Perhaps nothing inspires humility like the legacy of the Titanic: the so-called “unsinkable ship” that did, in fact, sink on its maiden voyage on April 15, 1912.
The ship was built during a time when travel was becoming something people did for leisure rather than necessity. Before that period, long-distance travel, especially by sea, was fraught with danger and discomfort. But with the advent of better travel technology, shipping companies began promoting their new ocean liners as faster and safer than those of their competitors. The Titanic was supposed to be the largest, fastest, most luxurious, and — ironically — the safest of them all.
The Titanic was built with no expense spared: it was equipped with a gymnasium, a swimming pool, libraries, high-class restaurants and cafés, and lavish accommodations for first-class travelers. It also housed some of the most advanced maritime safety technology: 16 watertight compartments with remote-controlled doors that could keep out the water in the event of a leak. It was that feature that led Phillip Franklin, vice-president of the White Star Line that operated the ship, to infamously say: “There is no danger that the Titanic will sink. The boat is unsinkable and nothing but inconvenience will be suffered by the passengers.”
Perhaps due to this confidence, other safety measures were extremely half-hearted: the crew wasn’t trained to help evacuate the ship, and there were only enough lifeboats to accommodate a third of the ship’s passengers at full capacity.
The Titanic set sail on April 10, 1912, from Southampton, England, heading for New York. It carried around 2,224 passengers and crew members. On April 14, the boat failed to avoid collision with an iceberg, which punctured five of its watertight compartments — and the Titanic could only survive the flooding of four of them. 1,500 people died in the disaster, including quite a few of the world’s wealthiest and most influential individuals.
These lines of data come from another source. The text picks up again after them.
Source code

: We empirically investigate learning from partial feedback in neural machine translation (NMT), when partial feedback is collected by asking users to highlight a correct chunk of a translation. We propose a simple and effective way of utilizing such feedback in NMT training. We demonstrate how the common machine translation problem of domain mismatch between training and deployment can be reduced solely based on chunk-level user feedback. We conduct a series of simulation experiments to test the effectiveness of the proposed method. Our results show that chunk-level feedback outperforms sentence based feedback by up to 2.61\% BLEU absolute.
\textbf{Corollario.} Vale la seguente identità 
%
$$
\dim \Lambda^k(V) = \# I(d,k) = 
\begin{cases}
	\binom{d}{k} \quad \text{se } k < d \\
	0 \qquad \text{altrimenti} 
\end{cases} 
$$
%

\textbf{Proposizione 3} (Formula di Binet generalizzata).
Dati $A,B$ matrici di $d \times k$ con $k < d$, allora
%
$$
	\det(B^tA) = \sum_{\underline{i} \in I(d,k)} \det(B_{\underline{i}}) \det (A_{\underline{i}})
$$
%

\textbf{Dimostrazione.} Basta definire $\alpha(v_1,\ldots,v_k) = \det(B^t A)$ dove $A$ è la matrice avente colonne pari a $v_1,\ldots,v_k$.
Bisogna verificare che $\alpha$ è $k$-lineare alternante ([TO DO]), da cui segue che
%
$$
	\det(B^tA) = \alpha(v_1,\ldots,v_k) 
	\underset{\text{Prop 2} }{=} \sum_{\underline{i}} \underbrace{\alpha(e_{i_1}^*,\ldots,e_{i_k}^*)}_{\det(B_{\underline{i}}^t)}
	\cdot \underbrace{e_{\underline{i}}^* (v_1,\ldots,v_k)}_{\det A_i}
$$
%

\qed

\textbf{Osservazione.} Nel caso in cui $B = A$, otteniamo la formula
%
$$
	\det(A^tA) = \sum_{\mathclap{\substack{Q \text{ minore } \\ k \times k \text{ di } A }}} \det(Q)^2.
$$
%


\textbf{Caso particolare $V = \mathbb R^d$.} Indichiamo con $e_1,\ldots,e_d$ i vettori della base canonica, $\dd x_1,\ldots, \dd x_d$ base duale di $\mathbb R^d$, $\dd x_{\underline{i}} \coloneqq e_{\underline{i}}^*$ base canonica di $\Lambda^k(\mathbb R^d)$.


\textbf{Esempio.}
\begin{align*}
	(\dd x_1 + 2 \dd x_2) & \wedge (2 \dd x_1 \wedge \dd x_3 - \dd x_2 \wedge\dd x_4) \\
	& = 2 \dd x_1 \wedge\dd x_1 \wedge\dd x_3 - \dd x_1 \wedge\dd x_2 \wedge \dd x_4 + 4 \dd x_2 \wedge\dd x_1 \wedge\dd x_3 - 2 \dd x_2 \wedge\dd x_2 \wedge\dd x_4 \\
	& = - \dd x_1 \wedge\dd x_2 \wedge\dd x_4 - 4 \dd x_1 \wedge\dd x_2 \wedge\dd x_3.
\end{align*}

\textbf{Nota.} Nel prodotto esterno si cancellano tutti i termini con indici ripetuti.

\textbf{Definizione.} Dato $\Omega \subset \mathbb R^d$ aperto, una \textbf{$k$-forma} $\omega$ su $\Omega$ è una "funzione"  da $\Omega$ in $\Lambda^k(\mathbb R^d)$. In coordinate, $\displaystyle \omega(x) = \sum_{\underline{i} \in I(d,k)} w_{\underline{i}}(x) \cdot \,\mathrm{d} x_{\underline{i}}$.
The story has gone down in history as a grim lesson in the dangers of overconfidence, and as a catalyst for the development of maritime safety regulations that are still observed to this day.
The legacy of the Titanic has been immortalized in many books, folk songs, memorials, and films — most famously by James Cameron’s Oscar-winning 1997 film Titanic.
Do our colorized photos bring the film to mind?
The remains of the Titanic may be eroding at the bottom of the Atlantic Ocean, but the memory of its splendor and the atrocity of so many needless deaths lives on in our collective consciousness. Seeing these photos in color throws the enormity of the tragic loss into sharp relief.
Did any of your ancestors remember the sinking of the Titanic? Did any of them survive a shipwreck? Let us know in the comments!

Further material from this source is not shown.